Work request: Would you retype the listing below exactly as given?

Records:

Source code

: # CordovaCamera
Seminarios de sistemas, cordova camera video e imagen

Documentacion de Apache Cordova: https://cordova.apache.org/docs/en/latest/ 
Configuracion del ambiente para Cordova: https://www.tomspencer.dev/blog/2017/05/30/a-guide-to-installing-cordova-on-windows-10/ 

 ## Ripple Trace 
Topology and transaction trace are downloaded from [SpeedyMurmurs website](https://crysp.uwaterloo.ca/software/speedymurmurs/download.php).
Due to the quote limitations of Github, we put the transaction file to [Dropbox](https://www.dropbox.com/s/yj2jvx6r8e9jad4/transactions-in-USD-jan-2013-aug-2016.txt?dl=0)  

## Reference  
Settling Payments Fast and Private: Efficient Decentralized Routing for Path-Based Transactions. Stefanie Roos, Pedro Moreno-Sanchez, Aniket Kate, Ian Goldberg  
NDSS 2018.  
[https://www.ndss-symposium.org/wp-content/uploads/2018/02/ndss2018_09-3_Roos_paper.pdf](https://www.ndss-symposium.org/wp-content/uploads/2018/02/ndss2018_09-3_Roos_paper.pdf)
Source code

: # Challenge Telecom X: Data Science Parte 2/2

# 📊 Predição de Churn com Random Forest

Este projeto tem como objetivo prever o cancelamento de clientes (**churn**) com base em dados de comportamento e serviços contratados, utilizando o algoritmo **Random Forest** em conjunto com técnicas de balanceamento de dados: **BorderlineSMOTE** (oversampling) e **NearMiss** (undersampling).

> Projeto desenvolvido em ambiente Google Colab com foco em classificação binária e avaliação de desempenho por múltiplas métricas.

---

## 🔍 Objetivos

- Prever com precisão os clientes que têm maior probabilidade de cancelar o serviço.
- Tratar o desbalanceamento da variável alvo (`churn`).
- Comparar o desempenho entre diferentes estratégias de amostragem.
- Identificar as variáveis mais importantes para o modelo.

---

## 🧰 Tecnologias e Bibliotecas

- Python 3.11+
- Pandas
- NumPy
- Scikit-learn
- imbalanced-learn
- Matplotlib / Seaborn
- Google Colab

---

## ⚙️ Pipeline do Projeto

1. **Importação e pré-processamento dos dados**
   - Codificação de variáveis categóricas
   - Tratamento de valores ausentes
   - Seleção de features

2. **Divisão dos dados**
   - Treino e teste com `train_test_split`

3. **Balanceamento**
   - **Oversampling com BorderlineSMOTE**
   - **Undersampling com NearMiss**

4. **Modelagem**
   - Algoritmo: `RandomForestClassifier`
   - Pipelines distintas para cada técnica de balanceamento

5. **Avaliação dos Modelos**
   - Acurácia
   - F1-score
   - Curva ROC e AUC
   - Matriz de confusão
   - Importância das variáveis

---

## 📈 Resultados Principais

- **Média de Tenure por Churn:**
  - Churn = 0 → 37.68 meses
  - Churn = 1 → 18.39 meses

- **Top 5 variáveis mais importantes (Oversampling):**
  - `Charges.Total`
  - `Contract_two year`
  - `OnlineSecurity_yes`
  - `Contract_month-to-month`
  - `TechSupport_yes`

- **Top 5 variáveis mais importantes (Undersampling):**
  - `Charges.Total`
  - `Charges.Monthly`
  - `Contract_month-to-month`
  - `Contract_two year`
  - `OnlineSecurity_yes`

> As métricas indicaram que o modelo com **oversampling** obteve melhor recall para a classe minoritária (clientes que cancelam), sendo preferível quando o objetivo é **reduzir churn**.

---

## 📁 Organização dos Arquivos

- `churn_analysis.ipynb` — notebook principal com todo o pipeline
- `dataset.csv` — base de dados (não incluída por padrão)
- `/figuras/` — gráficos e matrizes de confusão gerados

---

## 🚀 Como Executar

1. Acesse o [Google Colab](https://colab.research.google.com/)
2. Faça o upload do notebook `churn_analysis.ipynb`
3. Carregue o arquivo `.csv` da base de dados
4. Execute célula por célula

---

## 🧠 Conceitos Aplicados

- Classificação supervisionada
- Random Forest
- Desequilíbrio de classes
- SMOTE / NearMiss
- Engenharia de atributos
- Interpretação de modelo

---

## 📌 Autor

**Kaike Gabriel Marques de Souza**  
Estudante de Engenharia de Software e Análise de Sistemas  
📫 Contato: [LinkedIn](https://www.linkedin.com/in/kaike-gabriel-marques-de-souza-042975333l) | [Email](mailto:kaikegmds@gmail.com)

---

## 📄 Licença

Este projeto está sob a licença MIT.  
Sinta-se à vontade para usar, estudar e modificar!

Answer to this task:
Source code

: # CordovaCamera
Seminarios de sistemas, cordova camera video e imagen

Documentacion de Apache Cordova: https://cordova.apache.org/docs/en/latest/ 
Configuracion del ambiente para Cordova: https://www.tomspencer.dev/blog/2017/05/30/a-guide-to-installing-cordova-on-windows-10/ 

 ## Ripple Trace 
Topology and transaction trace are downloaded from [SpeedyMurmurs website](https://crysp.uwaterloo.ca/software/speedymurmurs/download.php).
Due to the quote limitations of Github, we put the transaction file to [Dropbox](https://www.dropbox.com/s/yj2jvx6r8e9jad4/transactions-in-USD-jan-2013-aug-2016.txt?dl=0)  

## Reference  
Settling Payments Fast and Private: Efficient Decentralized Routing for Path-Based Transactions. Stefanie Roos, Pedro Moreno-Sanchez, Aniket Kate, Ian Goldberg  
NDSS 2018.  
[https://www.ndss-symposium.org/wp-content/uploads/2018/02/ndss2018_09-3_Roos_paper.pdf](https://www.ndss-symposium.org/wp-content/uploads/2018/02/ndss2018_09-3_Roos_paper.pdf)
Source code

: # Challenge Telecom X: Data Science Parte 2/2

# 📊 Predição de Churn com Random Forest

Este projeto tem como objetivo prever o cancelamento de clientes (**churn**) com base em dados de comportamento e serviços contratados, utilizando o algoritmo **Random Forest** em conjunto com técnicas de balanceamento de dados: **BorderlineSMOTE** (oversampling) e **NearMiss** (undersampling).

> Projeto desenvolvido em ambiente Google Colab com foco em classificação binária e avaliação de desempenho por múltiplas métricas.

---

## 🔍 Objetivos

- Prever com precisão os clientes que têm maior probabilidade de cancelar o serviço.
- Tratar o desbalanceamento da variável alvo (`churn`).
- Comparar o desempenho entre diferentes estratégias de amostragem.
- Identificar as variáveis mais importantes para o modelo.

---

## 🧰 Tecnologias e Bibliotecas

- Python 3.11+
- Pandas
- NumPy
- Scikit-learn
- imbalanced-learn
- Matplotlib / Seaborn
- Google Colab

---

## ⚙️ Pipeline do Projeto

1. **Importação e pré-processamento dos dados**
   - Codificação de variáveis categóricas
   - Tratamento de valores ausentes
   - Seleção de features

2. **Divisão dos dados**
   - Treino e teste com `train_test_split`

3. **Balanceamento**
   - **Oversampling com BorderlineSMOTE**
   - **Undersampling com NearMiss**

4. **Modelagem**
   - Algoritmo: `RandomForestClassifier`
   - Pipelines distintas para cada técnica de balanceamento

5. **Avaliação dos Modelos**
   - Acurácia
   - F1-score
   - Curva ROC e AUC
   - Matriz de confusão
   - Importância das variáveis

---

## 📈 Resultados Principais

- **Média de Tenure por Churn:**
  - Churn = 0 → 37.68 meses
  - Churn = 1 → 18.39 meses

- **Top 5 variáveis mais importantes (Oversampling):**
  - `Charges.Total`
  - `Contract_two year`
  - `OnlineSecurity_yes`
  - `Contract_month-to-month`
  - `TechSupport_yes`

- **Top 5 variáveis mais importantes (Undersampling):**
  - `Charges.Total`
  - `Charges.Monthly`
  - `Contract_month-to-month`
  - `Contract_two year`
  - `OnlineSecurity_yes`

> As métricas indicaram que o modelo com **oversampling** obteve melhor recall para a classe minoritária (clientes que cancelam), sendo preferível quando o objetivo é **reduzir churn**.

---

## 📁 Organização dos Arquivos

- `churn_analysis.ipynb` — notebook principal com todo o pipeline
- `dataset.csv` — base de dados (não incluída por padrão)
- `/figuras/` — gráficos e matrizes de confusão gerados

---

## 🚀 Como Executar

1. Acesse o [Google Colab](https://colab.research.google.com/)
2. Faça o upload do notebook `churn_analysis.ipynb`
3. Carregue o arquivo `.csv` da base de dados
4. Execute célula por célula

---

## 🧠 Conceitos Aplicados

- Classificação supervisionada
- Random Forest
- Desequilíbrio de classes
- SMOTE / NearMiss
- Engenharia de atributos
- Interpretação de modelo

---

## 📌 Autor

**Kaike Gabriel Marques de Souza**  
Estudante de Engenharia de Software e Análise de Sistemas  
📫 Contato: [LinkedIn](https://www.linkedin.com/in/kaike-gabriel-marques-de-souza-042975333l) | [Email](mailto:kaikegmds@gmail.com)

---

## 📄 Licença

Este projeto está sob a licença MIT.  
Sinta-se à vontade para usar, estudar e modificar!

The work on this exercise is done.